* [EXERCISE REQUIREMENTS] Without altering a single word, repeat the records that follow.

Data entries
»»

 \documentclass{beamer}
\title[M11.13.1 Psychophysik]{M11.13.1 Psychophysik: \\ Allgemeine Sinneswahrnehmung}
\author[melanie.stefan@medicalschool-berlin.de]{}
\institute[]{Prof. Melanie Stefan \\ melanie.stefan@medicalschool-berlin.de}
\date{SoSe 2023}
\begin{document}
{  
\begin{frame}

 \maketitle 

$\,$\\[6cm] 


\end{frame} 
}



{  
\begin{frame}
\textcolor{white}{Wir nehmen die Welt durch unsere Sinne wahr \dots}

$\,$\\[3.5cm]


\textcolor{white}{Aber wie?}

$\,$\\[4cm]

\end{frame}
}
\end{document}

««

* [RESULT BELOW]
 \documentclass{beamer}
\title[M11.13.1 Psychophysik]{M11.13.1 Psychophysik: \\ Allgemeine Sinneswahrnehmung}
\author[melanie.stefan@medicalschool-berlin.de]{}
\institute[]{Prof. Melanie Stefan \\ melanie.stefan@medicalschool-berlin.de}
\date{SoSe 2023}
\begin{document}
{  
\begin{frame}

 \maketitle 

$\,$\\[6cm] 


\end{frame} 
}



{  
\begin{frame}
\textcolor{white}{Wir nehmen die Welt durch unsere Sinne wahr \dots}

$\,$\\[3.5cm]


\textcolor{white}{Aber wie?}

$\,$\\[4cm]

\end{frame}
}
\end{document}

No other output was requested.